Christian Tismer tismer at tismer.com
Wed May 17 10:27:36 EDT 2000


Jeff Senn wrote:
> 
> Christian Tismer <tismer at tismer.com> writes:
> > > In fact, he commented that making C itself stackless would be too hard
> > > to really consider seriously and nobody in the community would
> > > appreciate it at all.
> >
> > Yes. It would be hard to make portable.
> > Instead, I'm trying to get rid of C and want
> > to use a language where I can control stacks
> > more easily. The last barrier in Stackless Python is
> > to make a couple of internal functions stackless as well,
> > but it is so hard in C that I need another bytecode
> > interpreter to do that.
> > Well, guess what that should be.
> 
> Hm -- I've been trying to find a way to explain the "stackless zen".
> 
> It seems that we all (people who write high level software) take the
> program stack, as a method of flow control and messaging between
> function invocation, as a given.  Really the stack is just another
> data/object type -- not any more special than a queue or a heap...

That's the right perception.

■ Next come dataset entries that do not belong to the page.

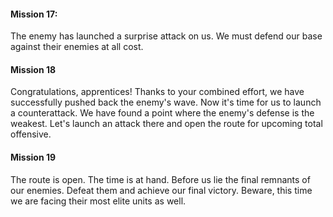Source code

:#### Mission 17: ####

The enemy has launched a surprise attack on us. We must defend our base against their enemies at all cost.

#### Mission 18 ####

Congratulations, apprentices! Thanks to your combined effort, we have successfully pushed back the enemy's wave. Now it's time for us to launch a counterattack. We have found a point where the enemy's defense is the weakest. Let's launch an attack there and open the route for upcoming total offensive.

#### Mission 19 ####

The route is open. The time is at hand. Before us lie the final remnants of our enemies. Defeat them and achieve our final victory. Beware, this time we are facing their most elite units as well.
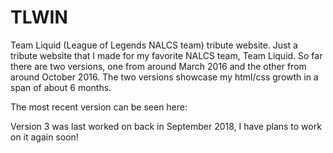 # TLWIN
Team Liquid (League of Legends NALCS team) tribute website.  Just a tribute website that I made for my favorite NALCS team, Team Liquid. So far there are two versions, one from around March 2016 and the other from around October 2016. The two versions showcase my html/css growth in a span of about 6 months.  

The most recent version can be seen here:  

Version 3 was last worked on back in September 2018, I have plans to work on it again soon!
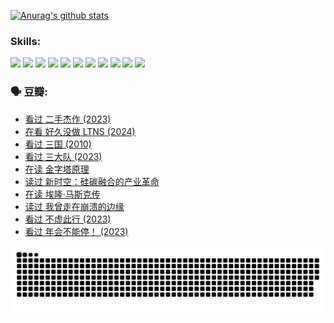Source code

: 
[![Anurag's github stats](https://github-readme-stats.vercel.app/api?username=w940853815)](https://github.com/anuraghazra/github-readme-stats)

### Skills:

<code><img height="32" src="https://cdn.jsdelivr.net/npm/simple-icons@v5/icons/python.svg"></code>
<code><img height="32" src="https://cdn.jsdelivr.net/npm/simple-icons@v5/icons/javascript.svg"></code>
<code><img height="32" src="https://cdn.jsdelivr.net/npm/simple-icons@v5/icons/django.svg"></code>
<code><img height="32" src="https://cdn.jsdelivr.net/npm/simple-icons@v5/icons/flask.svg"></code>
<code><img height="32" src="https://cdn.jsdelivr.net/npm/simple-icons@v5/icons/vuetify.svg"></code>
<code><img height="32" src="https://cdn.jsdelivr.net/npm/simple-icons@v5/icons/git.svg"></code>
<code><img height="32" src="https://cdn.jsdelivr.net/npm/simple-icons@v5/icons/docker.svg"></code>
<code><img height="32" src="https://cdn.jsdelivr.net/npm/simple-icons@v5/icons/postgresql.svg"></code>
<code><img height="32" src="https://cdn.jsdelivr.net/npm/simple-icons@v5/icons/elasticsearch.svg"></code>
<code><img height="32" src="https://cdn.jsdelivr.net/npm/simple-icons@v5/icons/macos.svg"></code>
<code><img height="32" src="https://cdn.jsdelivr.net/npm/simple-icons@v5/icons/linux.svg"></code>

### 🗣 豆瓣:

<!-- DOUBAN-ACTIVITIES:START -->
- [看过 二手杰作‎ (2023)](https://www.douban.com/people/136069238/status/4522502716/?_i=08236951)
- [在看 好久没做 LTNS‎ (2024)](https://www.douban.com/people/136069238/status/4521969883/?_i=08236951)
- [看过 三国‎ (2010)](https://www.douban.com/people/136069238/status/4521634661/?_i=08236951)
- [看过 三大队‎ (2023)](https://www.douban.com/people/136069238/status/4510323325/?_i=08236952)
- [在读 金字塔原理](https://www.douban.com/people/136069238/status/4507497587/?_i=08236952)
- [读过 新时空：硅碳融合的产业革命](https://www.douban.com/people/136069238/status/4506659177/?_i=08236952)
- [在读 埃隆·马斯克传](https://www.douban.com/people/136069238/status/4500417190/?_i=08236952)
- [读过 我曾走在崩溃的边缘](https://www.douban.com/people/136069238/status/4500416754/?_i=08236952)
- [看过 不虚此行‎ (2023)](https://www.douban.com/people/136069238/status/4499973052/?_i=08236952)
- [看过 年会不能停！‎ (2023)](https://www.douban.com/people/136069238/status/4498582002/?_i=08236952)
<!-- DOUBAN-ACTIVITIES:END -->


![Snake animation](https://raw.githubusercontent.com/w940853815/w940853815/output/github-contribution-grid-snake.svg)

<!--
**w940853815/w940853815** is a ✨ _special_ ✨ repository because its `README.md` (this file) appears on your GitHub profile.

Here are some ideas to get you started:

- 🔭 I’m currently working on ...
- 🌱 I’m currently learning ...
- 👯 I’m looking to collaborate on ...
- 🤔 I’m looking for help with ...
- 💬 Ask me about ...
- 📫 How to reach me: ...
- 😄 Pronouns: ...
- ⚡ Fun fact: ...
-->
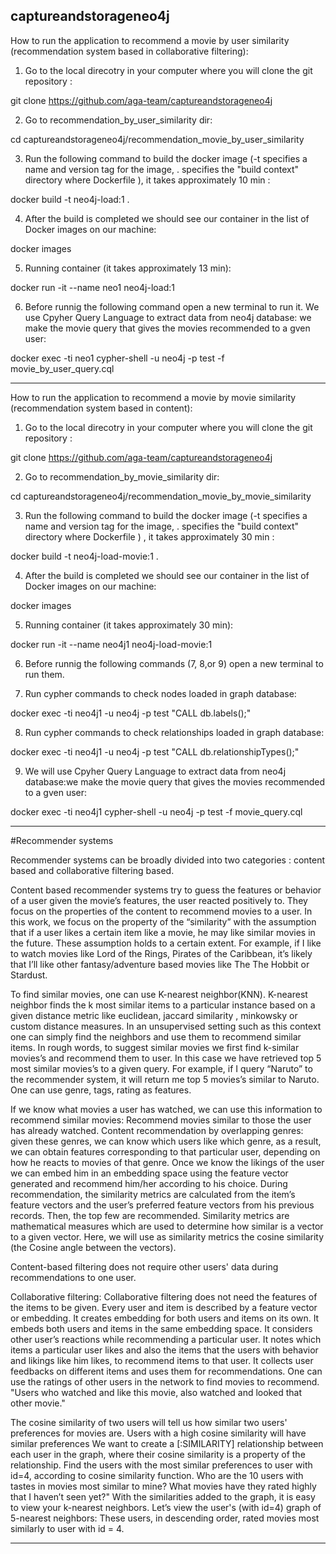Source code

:## captureandstorageneo4j

How to run the application to recommend a movie by user similarity (recommendation system based in collaborative filtering):

1) Go to the local direcotry in your computer where you will clone the git repository :

git clone https://github.com/aga-team/captureandstorageneo4j

2) Go to recommendation_by_user_similarity dir: 

cd captureandstorageneo4j/recommendation_movie_by_user_similarity 

3) Run the following command to build the docker image (-t specifies a name and version tag for the image, . specifies the "build context"   directory where Dockerfile ), it takes approximately 10 min  :

docker build -t neo4j-load:1 .

4) After the build is completed we should see our container in the list of Docker images on our machine: 

docker images

5) Running container (it takes approximately 13 min):

docker run -it --name neo1 neo4j-load:1 

6) Before runnig the following command open a new terminal to run it. We use Cpyher Query Language to extract data from neo4j database: we make the movie query that gives the movies recommended to a gven user:

docker exec -ti neo1 cypher-shell -u neo4j -p test  -f movie_by_user_query.cql

------------------------------------------------------------------------------------------------------------

How to run the application to recommend a movie by movie similarity (recommendation system based in content):

1) Go to the local direcotry in your computer where you will clone the git repository :

git clone https://github.com/aga-team/captureandstorageneo4j

2) Go to recommendation_by_movie_similarity dir: 

cd captureandstorageneo4j/recommendation_movie_by_movie_similarity 

3) Run the following command to build the docker image (-t specifies a name and version tag for the image, . specifies the "build context"   directory where Dockerfile ) , it takes approximately 30 min  :

docker build -t neo4j-load-movie:1 .

4) After the build is completed we should see our container in the list of Docker images on our machine: 

docker images

5) Running container (it takes approximately 30 min):

docker run -it --name neo4j1 neo4j-load-movie:1

6) Before runnig the following commands (7, 8,or 9) open a new terminal to run them. 

7) Run cypher commands to check nodes loaded in graph database:

docker exec -ti neo4j1 -u neo4j -p test "CALL  db.labels();" 

8) Run  cypher commands to check relationships loaded in graph database:

docker exec -ti neo4j1 -u neo4j -p test "CALL db.relationshipTypes();"

9) We will use Cpyher Query Language to extract data from neo4j database:we make the movie query that gives the movies recommended to a gven user:

docker exec -ti neo4j1 cypher-shell -u neo4j -p test  -f movie_query.cql

------------------------------------------------------------------------------------------------------------

#Recommender systems

Recommender systems can be broadly divided into two categories : content based and collaborative filtering based.

Content based recommender systems try to guess the features or behavior of a user given the movie’s features, the user 
reacted positively to. They focus on the properties of the content to recommend movies to a user. 
In this work, we focus on the property of the “similarity” with the assumption that 
if a user likes a certain item like a movie, he may like similar movies in the future.
These assumption holds to a certain extent. For example, if I like to watch movies like Lord of the Rings, Pirates of the Caribbean, it’s likely that I’ll like other fantasy/adventure based movies like The The Hobbit or Stardust.

To find similar movies, one can use K-nearest neighbor(KNN). K-nearest neighbor finds the k most similar items to a particular instance based on a given distance metric like euclidean, jaccard similarity , minkowsky or custom distance measures.
In an unsupervised setting such as this context one can simply find the neighbors and use them to recommend similar items. 
In rough words, to suggest similar movies we first find k-similar movies’s and recommend them to user. 
In this case we have retrieved top 5 most similar movies’s to a given query.
For example, if I query “Naruto” to the recommender system, it will return me top 5 movies’s similar to Naruto.
One can use genre, tags, rating as features.

If we know what movies a user has watched, we can use this information to recommend similar movies:
Recommend movies similar to those the user has already watched. 
Content recommendation by overlapping genres: given these genres, we can know which users like which genre, as a result, we can obtain 
features corresponding to that particular user, depending on how he reacts to movies of that genre. 
Once we know the likings of the user we can embed him in an embedding space using the feature vector generated 
and recommend him/her according to his choice. 
During recommendation, the similarity metrics are calculated from the item’s feature vectors and the user’s preferred feature vectors from his
previous records. Then, the top few are recommended.
Similarity metrics are mathematical measures which are used to determine how similar is a vector to a given vector.
Here, we will use as similarity metrics the cosine similarity (the Cosine angle between the vectors).

Content-based filtering does not require other users' data during recommendations to one user.

Collaborative filtering:
Collaborative filtering does not need the features of the items to be given. 
Every user and item is described by a feature vector or embedding.
It creates embedding for both users and items on its own. It embeds both users and items in the same embedding space.
It considers other user’s reactions while recommending a particular user. 
It notes which items a particular user likes and also the items that the users with behavior and likings like him likes, to 
recommend items to that user. It collects user feedbacks on different items and uses them for recommendations.
One can use the ratings of other users in the network to find movies to recommend.
"Users who watched and like this movie, also watched and looked that other movie."

The cosine similarity of two users will tell us how similar two users' preferences for movies are. Users with a high cosine similarity will have similar preferences
We want to create a [:SIMILARITY] relationship between each user in the graph, where their cosine similarity 
is a property of the relationship. 
Find the users with the most similar preferences to user with id=4, according to cosine similarity function.
Who are the 10 users with tastes in movies most similar to mine? 
What movies have they rated highly that I haven’t seen yet?"
With the similarities added to the graph, it is easy to view your k-nearest neighbors. 
Let’s view the user's (with id=4) graph of 5-nearest neighbors:
These users, in descending order, rated movies most similarly to user with id = 4.

----------------------------------------------------------------------------------------------------------------------------------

The problem is that current compiler
layout doesn't give us a chance to handle the stack as yet another
data structure in a portable way.
The C stack today has the builtin promise that, after calling
some functions, you will walk back exactly in reverse order.
Stacklessness means breaking this promise.
This cannot be done with the C stack in a portable way.

> Given our usually math notation, methods of functional composition and
> early compiler/OS development I'm not surprised that the stack is
> viewed so.  (Consider as a counter example how asynchronous circuit
> design is done and microcode is developed)
> 
> IMHO this dependence on making the stack of higher importance has made
> the implementation of multi-"threaded" operating systems complex and
> limited the ways in which alternative approaches could reduce the
> difficulty of implementation of async/parallel systems.

Yes. After all, I consider the stack-oriented hardware that
is everywhere around today as a huge design mistake.
Early processors didn't have that. It evolved in support
for high level languages, and the designers stopped to
think of alternatives. Not it appears that even these high
level languages are the showstopper, and all this stack-enforcement
is completely artificial.

Stacklessness doesn't mean "no stack whatsoever". For many small
tasks, stacks are the way to go.
It means "have a stack where it makes sense, but don't be forced to."